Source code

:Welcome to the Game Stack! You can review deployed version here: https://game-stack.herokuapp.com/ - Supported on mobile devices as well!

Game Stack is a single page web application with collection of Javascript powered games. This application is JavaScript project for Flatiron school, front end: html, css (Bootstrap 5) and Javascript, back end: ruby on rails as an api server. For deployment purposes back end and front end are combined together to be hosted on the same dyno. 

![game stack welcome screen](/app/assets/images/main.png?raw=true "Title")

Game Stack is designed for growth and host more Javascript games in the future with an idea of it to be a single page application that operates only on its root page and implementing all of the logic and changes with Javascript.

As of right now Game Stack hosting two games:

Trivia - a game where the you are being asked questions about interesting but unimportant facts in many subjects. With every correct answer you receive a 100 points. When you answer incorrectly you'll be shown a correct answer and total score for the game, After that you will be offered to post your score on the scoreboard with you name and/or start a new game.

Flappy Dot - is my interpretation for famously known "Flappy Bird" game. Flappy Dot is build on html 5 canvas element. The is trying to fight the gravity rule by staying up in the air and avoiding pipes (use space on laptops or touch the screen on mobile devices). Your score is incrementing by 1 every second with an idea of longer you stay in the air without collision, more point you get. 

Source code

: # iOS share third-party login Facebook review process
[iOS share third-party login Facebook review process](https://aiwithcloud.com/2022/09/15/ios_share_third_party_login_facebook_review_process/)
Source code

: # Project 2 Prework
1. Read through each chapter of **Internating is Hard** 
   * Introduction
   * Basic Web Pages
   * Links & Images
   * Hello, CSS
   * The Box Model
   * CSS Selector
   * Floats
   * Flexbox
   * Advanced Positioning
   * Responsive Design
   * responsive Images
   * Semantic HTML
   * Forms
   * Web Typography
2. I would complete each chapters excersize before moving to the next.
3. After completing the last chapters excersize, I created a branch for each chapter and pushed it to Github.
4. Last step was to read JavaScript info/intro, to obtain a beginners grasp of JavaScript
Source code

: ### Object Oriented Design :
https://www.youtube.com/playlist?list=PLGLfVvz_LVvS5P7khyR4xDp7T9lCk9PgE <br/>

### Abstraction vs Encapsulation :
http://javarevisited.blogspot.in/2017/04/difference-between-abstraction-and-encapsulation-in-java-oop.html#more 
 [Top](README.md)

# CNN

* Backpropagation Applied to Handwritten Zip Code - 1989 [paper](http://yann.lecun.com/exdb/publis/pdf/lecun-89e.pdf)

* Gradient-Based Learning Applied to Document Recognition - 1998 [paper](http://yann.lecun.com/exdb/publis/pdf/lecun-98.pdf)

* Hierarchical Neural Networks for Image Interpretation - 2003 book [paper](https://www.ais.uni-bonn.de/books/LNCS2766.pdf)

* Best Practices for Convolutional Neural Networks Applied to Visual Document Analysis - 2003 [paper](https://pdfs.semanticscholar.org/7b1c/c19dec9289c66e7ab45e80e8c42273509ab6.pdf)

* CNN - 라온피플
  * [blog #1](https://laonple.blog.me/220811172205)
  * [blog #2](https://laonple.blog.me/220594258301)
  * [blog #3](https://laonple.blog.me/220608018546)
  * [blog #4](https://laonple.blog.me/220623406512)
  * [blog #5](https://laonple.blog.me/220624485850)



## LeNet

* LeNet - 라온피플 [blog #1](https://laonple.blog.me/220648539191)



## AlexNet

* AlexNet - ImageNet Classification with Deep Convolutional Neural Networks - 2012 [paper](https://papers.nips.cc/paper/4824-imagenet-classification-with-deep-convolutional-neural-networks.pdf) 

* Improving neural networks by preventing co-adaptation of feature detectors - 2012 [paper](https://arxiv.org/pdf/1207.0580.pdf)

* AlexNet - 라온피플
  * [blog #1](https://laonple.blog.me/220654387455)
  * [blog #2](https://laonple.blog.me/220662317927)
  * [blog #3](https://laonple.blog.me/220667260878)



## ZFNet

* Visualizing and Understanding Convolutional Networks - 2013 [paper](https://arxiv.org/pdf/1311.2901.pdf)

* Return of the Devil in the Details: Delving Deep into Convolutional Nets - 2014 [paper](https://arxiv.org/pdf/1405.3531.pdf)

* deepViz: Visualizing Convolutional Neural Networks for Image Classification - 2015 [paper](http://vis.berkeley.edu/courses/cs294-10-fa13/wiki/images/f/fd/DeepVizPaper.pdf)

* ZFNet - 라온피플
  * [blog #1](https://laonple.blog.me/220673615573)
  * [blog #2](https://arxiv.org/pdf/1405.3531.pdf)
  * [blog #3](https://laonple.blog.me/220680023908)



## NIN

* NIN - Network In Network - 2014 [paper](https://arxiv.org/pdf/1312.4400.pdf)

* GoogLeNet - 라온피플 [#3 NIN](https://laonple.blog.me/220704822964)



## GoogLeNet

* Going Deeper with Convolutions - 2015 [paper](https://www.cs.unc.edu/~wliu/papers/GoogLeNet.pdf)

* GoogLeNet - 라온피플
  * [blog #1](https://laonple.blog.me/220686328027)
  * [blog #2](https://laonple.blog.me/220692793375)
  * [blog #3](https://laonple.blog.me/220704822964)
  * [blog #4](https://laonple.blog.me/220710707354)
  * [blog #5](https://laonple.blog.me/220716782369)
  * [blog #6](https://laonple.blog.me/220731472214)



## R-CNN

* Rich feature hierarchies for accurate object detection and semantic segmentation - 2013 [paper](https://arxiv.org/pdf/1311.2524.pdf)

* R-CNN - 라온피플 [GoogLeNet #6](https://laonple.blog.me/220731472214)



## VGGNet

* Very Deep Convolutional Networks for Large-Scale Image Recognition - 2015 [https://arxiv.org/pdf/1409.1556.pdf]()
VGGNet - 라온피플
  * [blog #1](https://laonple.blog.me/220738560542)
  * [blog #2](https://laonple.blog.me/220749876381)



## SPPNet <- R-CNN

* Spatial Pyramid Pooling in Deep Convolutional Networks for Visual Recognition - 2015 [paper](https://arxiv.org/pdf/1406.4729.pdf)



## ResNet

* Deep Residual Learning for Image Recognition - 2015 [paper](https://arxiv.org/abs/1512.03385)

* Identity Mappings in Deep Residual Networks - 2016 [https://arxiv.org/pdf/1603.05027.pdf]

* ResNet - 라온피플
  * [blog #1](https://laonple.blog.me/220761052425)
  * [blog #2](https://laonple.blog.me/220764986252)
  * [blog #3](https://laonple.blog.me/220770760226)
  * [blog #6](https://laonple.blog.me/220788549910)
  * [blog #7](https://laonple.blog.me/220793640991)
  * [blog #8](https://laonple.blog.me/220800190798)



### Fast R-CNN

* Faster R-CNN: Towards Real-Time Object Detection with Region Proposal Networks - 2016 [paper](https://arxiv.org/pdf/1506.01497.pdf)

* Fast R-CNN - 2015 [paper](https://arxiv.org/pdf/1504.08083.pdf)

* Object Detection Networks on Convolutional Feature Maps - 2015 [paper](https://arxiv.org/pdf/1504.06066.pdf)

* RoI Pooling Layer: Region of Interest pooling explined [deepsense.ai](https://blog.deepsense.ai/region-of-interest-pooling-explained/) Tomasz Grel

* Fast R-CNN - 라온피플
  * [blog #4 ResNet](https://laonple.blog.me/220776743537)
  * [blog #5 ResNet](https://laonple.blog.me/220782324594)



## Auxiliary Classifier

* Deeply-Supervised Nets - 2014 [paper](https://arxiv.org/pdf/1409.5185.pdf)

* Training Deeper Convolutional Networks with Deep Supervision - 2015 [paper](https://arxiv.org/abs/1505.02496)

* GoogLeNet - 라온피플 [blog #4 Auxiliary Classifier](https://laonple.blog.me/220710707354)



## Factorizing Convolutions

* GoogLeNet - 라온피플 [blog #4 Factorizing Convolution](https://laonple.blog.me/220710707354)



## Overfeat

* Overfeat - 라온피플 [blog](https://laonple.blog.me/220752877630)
--------------------
- **Your goal**
Set down all of the data above again, exactly.

- **Problem solution**
Source code

:Welcome to the Game Stack! You can review deployed version here: https://game-stack.herokuapp.com/ - Supported on mobile devices as well!

Game Stack is a single page web application with collection of Javascript powered games. This application is JavaScript project for Flatiron school, front end: html, css (Bootstrap 5) and Javascript, back end: ruby on rails as an api server. For deployment purposes back end and front end are combined together to be hosted on the same dyno. 

![game stack welcome screen](/app/assets/images/main.png?raw=true "Title")

Game Stack is designed for growth and host more Javascript games in the future with an idea of it to be a single page application that operates only on its root page and implementing all of the logic and changes with Javascript.

As of right now Game Stack hosting two games:

Trivia - a game where the you are being asked questions about interesting but unimportant facts in many subjects. With every correct answer you receive a 100 points. When you answer incorrectly you'll be shown a correct answer and total score for the game, After that you will be offered to post your score on the scoreboard with you name and/or start a new game.

Flappy Dot - is my interpretation for famously known "Flappy Bird" game. Flappy Dot is build on html 5 canvas element. The is trying to fight the gravity rule by staying up in the air and avoiding pipes (use space on laptops or touch the screen on mobile devices). Your score is incrementing by 1 every second with an idea of longer you stay in the air without collision, more point you get. 

Source code

: # iOS share third-party login Facebook review process
[iOS share third-party login Facebook review process](https://aiwithcloud.com/2022/09/15/ios_share_third_party_login_facebook_review_process/)
Source code

: # Project 2 Prework
1. Read through each chapter of **Internating is Hard** 
   * Introduction
   * Basic Web Pages
   * Links & Images
   * Hello, CSS
   * The Box Model
   * CSS Selector
   * Floats
   * Flexbox
   * Advanced Positioning
   * Responsive Design
   * responsive Images
   * Semantic HTML
   * Forms
   * Web Typography
2. I would complete each chapters excersize before moving to the next.
3. After completing the last chapters excersize, I created a branch for each chapter and pushed it to Github.
4. Last step was to read JavaScript info/intro, to obtain a beginners grasp of JavaScript
Source code

: ### Object Oriented Design :
https://www.youtube.com/playlist?list=PLGLfVvz_LVvS5P7khyR4xDp7T9lCk9PgE <br/>

### Abstraction vs Encapsulation :
http://javarevisited.blogspot.in/2017/04/difference-between-abstraction-and-encapsulation-in-java-oop.html#more 
 [Top](README.md)

# CNN

* Backpropagation Applied to Handwritten Zip Code - 1989 [paper](http://yann.lecun.com/exdb/publis/pdf/lecun-89e.pdf)

* Gradient-Based Learning Applied to Document Recognition - 1998 [paper](http://yann.lecun.com/exdb/publis/pdf/lecun-98.pdf)

* Hierarchical Neural Networks for Image Interpretation - 2003 book [paper](https://www.ais.uni-bonn.de/books/LNCS2766.pdf)

* Best Practices for Convolutional Neural Networks Applied to Visual Document Analysis - 2003 [paper](https://pdfs.semanticscholar.org/7b1c/c19dec9289c66e7ab45e80e8c42273509ab6.pdf)

* CNN - 라온피플
  * [blog #1](https://laonple.blog.me/220811172205)
  * [blog #2](https://laonple.blog.me/220594258301)
  * [blog #3](https://laonple.blog.me/220608018546)
  * [blog #4](https://laonple.blog.me/220623406512)
  * [blog #5](https://laonple.blog.me/220624485850)



## LeNet

* LeNet - 라온피플 [blog #1](https://laonple.blog.me/220648539191)



## AlexNet

* AlexNet - ImageNet Classification with Deep Convolutional Neural Networks - 2012 [paper](https://papers.nips.cc/paper/4824-imagenet-classification-with-deep-convolutional-neural-networks.pdf) 

* Improving neural networks by preventing co-adaptation of feature detectors - 2012 [paper](https://arxiv.org/pdf/1207.0580.pdf)

* AlexNet - 라온피플
  * [blog #1](https://laonple.blog.me/220654387455)
  * [blog #2](https://laonple.blog.me/220662317927)
  * [blog #3](https://laonple.blog.me/220667260878)



## ZFNet

* Visualizing and Understanding Convolutional Networks - 2013 [paper](https://arxiv.org/pdf/1311.2901.pdf)

* Return of the Devil in the Details: Delving Deep into Convolutional Nets - 2014 [paper](https://arxiv.org/pdf/1405.3531.pdf)

* deepViz: Visualizing Convolutional Neural Networks for Image Classification - 2015 [paper](http://vis.berkeley.edu/courses/cs294-10-fa13/wiki/images/f/fd/DeepVizPaper.pdf)

* ZFNet - 라온피플
  * [blog #1](https://laonple.blog.me/220673615573)
  * [blog #2](https://arxiv.org/pdf/1405.3531.pdf)
  * [blog #3](https://laonple.blog.me/220680023908)



## NIN

* NIN - Network In Network - 2014 [paper](https://arxiv.org/pdf/1312.4400.pdf)

* GoogLeNet - 라온피플 [#3 NIN](https://laonple.blog.me/220704822964)



## GoogLeNet

* Going Deeper with Convolutions - 2015 [paper](https://www.cs.unc.edu/~wliu/papers/GoogLeNet.pdf)

* GoogLeNet - 라온피플
  * [blog #1](https://laonple.blog.me/220686328027)
  * [blog #2](https://laonple.blog.me/220692793375)
  * [blog #3](https://laonple.blog.me/220704822964)
  * [blog #4](https://laonple.blog.me/220710707354)
  * [blog #5](https://laonple.blog.me/220716782369)
  * [blog #6](https://laonple.blog.me/220731472214)



## R-CNN

* Rich feature hierarchies for accurate object detection and semantic segmentation - 2013 [paper](https://arxiv.org/pdf/1311.2524.pdf)

* R-CNN - 라온피플 [GoogLeNet #6](https://laonple.blog.me/220731472214)



## VGGNet

* Very Deep Convolutional Networks for Large-Scale Image Recognition - 2015 [https://arxiv.org/pdf/1409.1556.pdf]()
VGGNet - 라온피플
  * [blog #1](https://laonple.blog.me/220738560542)
  * [blog #2](https://laonple.blog.me/220749876381)



## SPPNet <- R-CNN

* Spatial Pyramid Pooling in Deep Convolutional Networks for Visual Recognition - 2015 [paper](https://arxiv.org/pdf/1406.4729.pdf)



## ResNet

* Deep Residual Learning for Image Recognition - 2015 [paper](https://arxiv.org/abs/1512.03385)

* Identity Mappings in Deep Residual Networks - 2016 [https://arxiv.org/pdf/1603.05027.pdf]

* ResNet - 라온피플
  * [blog #1](https://laonple.blog.me/220761052425)
  * [blog #2](https://laonple.blog.me/220764986252)
  * [blog #3](https://laonple.blog.me/220770760226)
  * [blog #6](https://laonple.blog.me/220788549910)
  * [blog #7](https://laonple.blog.me/220793640991)
  * [blog #8](https://laonple.blog.me/220800190798)



### Fast R-CNN

* Faster R-CNN: Towards Real-Time Object Detection with Region Proposal Networks - 2016 [paper](https://arxiv.org/pdf/1506.01497.pdf)

* Fast R-CNN - 2015 [paper](https://arxiv.org/pdf/1504.08083.pdf)

* Object Detection Networks on Convolutional Feature Maps - 2015 [paper](https://arxiv.org/pdf/1504.06066.pdf)

* RoI Pooling Layer: Region of Interest pooling explined [deepsense.ai](https://blog.deepsense.ai/region-of-interest-pooling-explained/) Tomasz Grel

* Fast R-CNN - 라온피플
  * [blog #4 ResNet](https://laonple.blog.me/220776743537)
  * [blog #5 ResNet](https://laonple.blog.me/220782324594)



## Auxiliary Classifier

* Deeply-Supervised Nets - 2014 [paper](https://arxiv.org/pdf/1409.5185.pdf)

* Training Deeper Convolutional Networks with Deep Supervision - 2015 [paper](https://arxiv.org/abs/1505.02496)

* GoogLeNet - 라온피플 [blog #4 Auxiliary Classifier](https://laonple.blog.me/220710707354)



## Factorizing Convolutions

* GoogLeNet - 라온피플 [blog #4 Factorizing Convolution](https://laonple.blog.me/220710707354)



## Overfeat

* Overfeat - 라온피플 [blog](https://laonple.blog.me/220752877630)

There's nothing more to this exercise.